▶ **Task directions**: With the line that contains "[684.28 --> 684.30]" as the final line, return every line from the start of the data below exactly.

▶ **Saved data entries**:
——————————

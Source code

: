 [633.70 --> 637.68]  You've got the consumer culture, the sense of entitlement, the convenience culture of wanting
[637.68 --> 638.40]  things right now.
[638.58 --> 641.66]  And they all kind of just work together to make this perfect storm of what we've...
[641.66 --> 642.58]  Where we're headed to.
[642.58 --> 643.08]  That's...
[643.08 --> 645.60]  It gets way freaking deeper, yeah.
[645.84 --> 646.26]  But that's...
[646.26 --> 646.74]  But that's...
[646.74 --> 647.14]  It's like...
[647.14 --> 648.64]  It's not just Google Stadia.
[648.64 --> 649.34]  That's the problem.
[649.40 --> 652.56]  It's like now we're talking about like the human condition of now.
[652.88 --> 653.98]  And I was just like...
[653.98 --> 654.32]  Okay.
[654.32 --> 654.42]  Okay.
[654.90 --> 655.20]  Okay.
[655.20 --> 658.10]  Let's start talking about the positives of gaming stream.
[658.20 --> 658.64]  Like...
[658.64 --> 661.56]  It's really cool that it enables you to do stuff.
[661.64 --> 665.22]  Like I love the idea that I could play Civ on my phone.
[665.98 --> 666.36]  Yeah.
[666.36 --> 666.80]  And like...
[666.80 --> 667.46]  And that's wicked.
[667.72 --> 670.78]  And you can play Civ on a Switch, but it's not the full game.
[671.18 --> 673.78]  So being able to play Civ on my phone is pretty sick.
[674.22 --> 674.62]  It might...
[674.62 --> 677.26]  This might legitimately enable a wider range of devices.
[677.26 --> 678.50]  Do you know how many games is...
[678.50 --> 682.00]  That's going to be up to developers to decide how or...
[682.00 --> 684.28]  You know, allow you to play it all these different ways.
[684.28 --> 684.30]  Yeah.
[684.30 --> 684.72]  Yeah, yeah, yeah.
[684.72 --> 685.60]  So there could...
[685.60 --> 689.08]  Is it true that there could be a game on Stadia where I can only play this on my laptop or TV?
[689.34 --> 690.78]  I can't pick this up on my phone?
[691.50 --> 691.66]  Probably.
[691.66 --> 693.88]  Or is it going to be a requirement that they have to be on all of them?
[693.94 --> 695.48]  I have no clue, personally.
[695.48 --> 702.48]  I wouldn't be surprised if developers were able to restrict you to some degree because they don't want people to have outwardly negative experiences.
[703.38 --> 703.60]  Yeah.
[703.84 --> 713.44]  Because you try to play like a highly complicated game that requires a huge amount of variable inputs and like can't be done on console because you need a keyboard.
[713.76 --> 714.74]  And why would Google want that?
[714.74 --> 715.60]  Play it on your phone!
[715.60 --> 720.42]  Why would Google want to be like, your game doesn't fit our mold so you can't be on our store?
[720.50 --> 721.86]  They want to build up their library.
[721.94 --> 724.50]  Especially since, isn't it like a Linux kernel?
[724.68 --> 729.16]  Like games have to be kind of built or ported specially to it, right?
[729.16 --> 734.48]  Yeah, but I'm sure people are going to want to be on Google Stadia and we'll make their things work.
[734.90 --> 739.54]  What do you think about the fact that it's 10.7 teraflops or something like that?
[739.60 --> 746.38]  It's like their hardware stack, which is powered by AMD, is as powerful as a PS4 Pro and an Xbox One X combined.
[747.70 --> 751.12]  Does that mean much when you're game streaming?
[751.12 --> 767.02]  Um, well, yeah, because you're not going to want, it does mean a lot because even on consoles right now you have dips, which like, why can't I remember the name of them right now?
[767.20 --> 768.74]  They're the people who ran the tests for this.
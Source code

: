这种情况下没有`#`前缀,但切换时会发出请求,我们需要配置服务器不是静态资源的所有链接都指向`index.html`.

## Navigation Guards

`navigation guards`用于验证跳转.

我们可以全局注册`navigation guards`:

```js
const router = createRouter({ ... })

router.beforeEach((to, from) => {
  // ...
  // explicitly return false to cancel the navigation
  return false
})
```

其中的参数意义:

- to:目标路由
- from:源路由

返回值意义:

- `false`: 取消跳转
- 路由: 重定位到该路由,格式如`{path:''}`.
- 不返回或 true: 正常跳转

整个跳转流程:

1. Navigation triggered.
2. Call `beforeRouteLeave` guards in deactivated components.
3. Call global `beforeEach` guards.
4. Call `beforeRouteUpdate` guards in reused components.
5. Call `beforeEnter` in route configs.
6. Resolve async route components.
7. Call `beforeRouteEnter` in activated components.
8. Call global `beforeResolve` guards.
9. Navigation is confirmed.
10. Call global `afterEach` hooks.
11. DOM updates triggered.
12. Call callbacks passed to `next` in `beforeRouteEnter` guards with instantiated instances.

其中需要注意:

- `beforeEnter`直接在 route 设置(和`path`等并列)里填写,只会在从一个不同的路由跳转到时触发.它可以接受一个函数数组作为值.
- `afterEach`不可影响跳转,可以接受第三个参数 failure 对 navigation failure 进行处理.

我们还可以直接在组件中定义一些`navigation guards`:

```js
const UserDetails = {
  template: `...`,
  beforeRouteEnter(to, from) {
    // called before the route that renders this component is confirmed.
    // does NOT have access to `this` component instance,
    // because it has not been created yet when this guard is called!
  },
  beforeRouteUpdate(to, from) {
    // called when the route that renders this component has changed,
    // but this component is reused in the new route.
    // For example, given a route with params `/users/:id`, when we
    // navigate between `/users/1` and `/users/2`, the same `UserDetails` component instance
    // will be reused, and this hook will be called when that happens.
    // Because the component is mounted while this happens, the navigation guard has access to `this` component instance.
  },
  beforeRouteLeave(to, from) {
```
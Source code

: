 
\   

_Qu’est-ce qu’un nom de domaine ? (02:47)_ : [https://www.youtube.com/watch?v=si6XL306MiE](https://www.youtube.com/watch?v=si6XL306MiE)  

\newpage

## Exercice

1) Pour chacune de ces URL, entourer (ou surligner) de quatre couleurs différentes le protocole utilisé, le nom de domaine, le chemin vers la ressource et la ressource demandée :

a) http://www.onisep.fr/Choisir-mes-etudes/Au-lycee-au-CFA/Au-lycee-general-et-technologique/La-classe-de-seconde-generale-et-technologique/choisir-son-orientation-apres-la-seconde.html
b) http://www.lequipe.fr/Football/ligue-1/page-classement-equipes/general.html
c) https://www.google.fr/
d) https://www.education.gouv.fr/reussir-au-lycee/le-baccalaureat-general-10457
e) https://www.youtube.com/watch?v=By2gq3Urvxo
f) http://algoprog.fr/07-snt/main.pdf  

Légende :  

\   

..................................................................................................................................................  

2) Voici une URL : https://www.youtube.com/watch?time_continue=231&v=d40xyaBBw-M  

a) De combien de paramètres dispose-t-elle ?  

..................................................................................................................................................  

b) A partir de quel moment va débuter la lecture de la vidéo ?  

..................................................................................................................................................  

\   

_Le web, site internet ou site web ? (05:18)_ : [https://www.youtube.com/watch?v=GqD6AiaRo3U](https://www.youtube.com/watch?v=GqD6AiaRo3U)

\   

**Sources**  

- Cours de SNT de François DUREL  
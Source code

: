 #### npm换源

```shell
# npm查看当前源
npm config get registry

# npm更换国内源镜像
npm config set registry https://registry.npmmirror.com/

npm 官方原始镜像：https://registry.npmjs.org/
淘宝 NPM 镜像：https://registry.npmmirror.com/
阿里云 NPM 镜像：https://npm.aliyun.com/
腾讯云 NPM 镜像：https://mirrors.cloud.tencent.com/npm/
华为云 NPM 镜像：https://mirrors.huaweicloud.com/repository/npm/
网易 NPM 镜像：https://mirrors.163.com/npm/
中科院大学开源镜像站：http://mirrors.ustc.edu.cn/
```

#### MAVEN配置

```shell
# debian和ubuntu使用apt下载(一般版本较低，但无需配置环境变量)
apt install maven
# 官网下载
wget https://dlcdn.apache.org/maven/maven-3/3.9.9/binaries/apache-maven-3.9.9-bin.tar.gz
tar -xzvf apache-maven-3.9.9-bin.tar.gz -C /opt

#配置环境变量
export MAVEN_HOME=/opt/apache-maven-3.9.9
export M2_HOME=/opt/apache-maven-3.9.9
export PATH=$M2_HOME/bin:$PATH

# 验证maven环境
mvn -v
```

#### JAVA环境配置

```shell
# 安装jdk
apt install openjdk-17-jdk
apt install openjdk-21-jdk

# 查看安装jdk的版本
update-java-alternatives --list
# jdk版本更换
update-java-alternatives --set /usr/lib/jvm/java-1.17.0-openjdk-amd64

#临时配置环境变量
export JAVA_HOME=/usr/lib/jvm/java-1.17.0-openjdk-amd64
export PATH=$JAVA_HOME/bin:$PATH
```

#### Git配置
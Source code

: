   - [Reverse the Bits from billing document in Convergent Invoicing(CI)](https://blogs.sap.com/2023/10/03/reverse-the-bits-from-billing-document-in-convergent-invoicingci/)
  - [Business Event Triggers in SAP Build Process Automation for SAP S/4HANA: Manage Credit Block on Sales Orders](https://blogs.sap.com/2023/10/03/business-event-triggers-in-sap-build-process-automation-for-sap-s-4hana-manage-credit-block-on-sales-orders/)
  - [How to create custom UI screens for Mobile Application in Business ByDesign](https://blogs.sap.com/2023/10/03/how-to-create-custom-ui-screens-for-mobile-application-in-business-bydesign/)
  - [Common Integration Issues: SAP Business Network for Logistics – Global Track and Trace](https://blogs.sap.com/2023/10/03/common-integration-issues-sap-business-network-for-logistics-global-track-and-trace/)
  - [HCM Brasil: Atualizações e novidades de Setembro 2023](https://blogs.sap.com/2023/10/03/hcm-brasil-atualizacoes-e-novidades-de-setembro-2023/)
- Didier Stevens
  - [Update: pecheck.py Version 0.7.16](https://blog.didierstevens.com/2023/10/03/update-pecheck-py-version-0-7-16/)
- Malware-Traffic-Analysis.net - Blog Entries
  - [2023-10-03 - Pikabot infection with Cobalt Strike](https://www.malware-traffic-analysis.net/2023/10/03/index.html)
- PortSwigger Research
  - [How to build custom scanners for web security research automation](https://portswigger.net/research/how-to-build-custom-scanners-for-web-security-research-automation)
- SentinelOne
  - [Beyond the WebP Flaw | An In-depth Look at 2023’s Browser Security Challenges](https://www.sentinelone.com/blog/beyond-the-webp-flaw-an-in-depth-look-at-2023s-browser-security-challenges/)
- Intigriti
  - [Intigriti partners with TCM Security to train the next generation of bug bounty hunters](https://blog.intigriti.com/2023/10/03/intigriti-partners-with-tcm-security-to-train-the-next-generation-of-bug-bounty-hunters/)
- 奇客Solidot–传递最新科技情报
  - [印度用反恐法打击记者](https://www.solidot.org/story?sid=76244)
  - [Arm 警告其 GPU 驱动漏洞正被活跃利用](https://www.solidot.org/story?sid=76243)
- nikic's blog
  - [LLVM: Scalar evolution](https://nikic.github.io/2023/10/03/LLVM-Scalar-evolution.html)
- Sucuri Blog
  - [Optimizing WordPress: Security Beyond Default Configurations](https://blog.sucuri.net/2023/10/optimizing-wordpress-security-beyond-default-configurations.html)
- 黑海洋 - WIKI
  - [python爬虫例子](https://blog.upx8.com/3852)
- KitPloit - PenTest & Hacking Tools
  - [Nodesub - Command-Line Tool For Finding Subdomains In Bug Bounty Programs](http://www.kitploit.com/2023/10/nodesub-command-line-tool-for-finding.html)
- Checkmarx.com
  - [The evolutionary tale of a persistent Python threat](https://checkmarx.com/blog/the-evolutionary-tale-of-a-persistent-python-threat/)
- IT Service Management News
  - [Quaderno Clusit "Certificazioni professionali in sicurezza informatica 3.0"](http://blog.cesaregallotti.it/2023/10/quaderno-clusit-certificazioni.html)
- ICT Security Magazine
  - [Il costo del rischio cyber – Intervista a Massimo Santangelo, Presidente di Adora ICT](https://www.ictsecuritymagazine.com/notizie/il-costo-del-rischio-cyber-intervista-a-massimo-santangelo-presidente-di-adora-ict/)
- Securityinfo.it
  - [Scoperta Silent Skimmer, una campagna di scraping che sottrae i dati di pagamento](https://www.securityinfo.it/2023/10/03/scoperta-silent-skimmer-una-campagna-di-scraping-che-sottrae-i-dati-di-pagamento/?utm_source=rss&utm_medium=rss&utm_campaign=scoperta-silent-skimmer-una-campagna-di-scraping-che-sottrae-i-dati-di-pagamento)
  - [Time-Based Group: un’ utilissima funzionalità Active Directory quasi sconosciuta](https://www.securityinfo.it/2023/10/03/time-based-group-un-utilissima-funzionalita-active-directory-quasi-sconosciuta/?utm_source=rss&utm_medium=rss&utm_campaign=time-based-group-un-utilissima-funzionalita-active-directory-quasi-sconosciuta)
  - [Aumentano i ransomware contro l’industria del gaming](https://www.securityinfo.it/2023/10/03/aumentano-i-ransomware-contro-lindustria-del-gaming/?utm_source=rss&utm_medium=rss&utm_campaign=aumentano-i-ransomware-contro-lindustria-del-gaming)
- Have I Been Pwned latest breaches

——————————

▶ **Exercise answer**:
Source code

: [633.70 --> 637.68]  You've got the consumer culture, the sense of entitlement, the convenience culture of wanting
[637.68 --> 638.40]  things right now.
[638.58 --> 641.66]  And they all kind of just work together to make this perfect storm of what we've...
[641.66 --> 642.58]  Where we're headed to.
[642.58 --> 643.08]  That's...
[643.08 --> 645.60]  It gets way freaking deeper, yeah.
[645.84 --> 646.26]  But that's...
[646.26 --> 646.74]  But that's...
[646.74 --> 647.14]  It's like...
[647.14 --> 648.64]  It's not just Google Stadia.
[648.64 --> 649.34]  That's the problem.
[649.40 --> 652.56]  It's like now we're talking about like the human condition of now.
[652.88 --> 653.98]  And I was just like...
[653.98 --> 654.32]  Okay.
[654.32 --> 654.42]  Okay.
[654.90 --> 655.20]  Okay.
[655.20 --> 658.10]  Let's start talking about the positives of gaming stream.
[658.20 --> 658.64]  Like...
[658.64 --> 661.56]  It's really cool that it enables you to do stuff.
[661.64 --> 665.22]  Like I love the idea that I could play Civ on my phone.
[665.98 --> 666.36]  Yeah.
[666.36 --> 666.80]  And like...
[666.80 --> 667.46]  And that's wicked.
[667.72 --> 670.78]  And you can play Civ on a Switch, but it's not the full game.
[671.18 --> 673.78]  So being able to play Civ on my phone is pretty sick.
[674.22 --> 674.62]  It might...
[674.62 --> 677.26]  This might legitimately enable a wider range of devices.
[677.26 --> 678.50]  Do you know how many games is...
[678.50 --> 682.00]  That's going to be up to developers to decide how or...
[682.00 --> 684.28]  You know, allow you to play it all these different ways.
[684.28 --> 684.30]  Yeah.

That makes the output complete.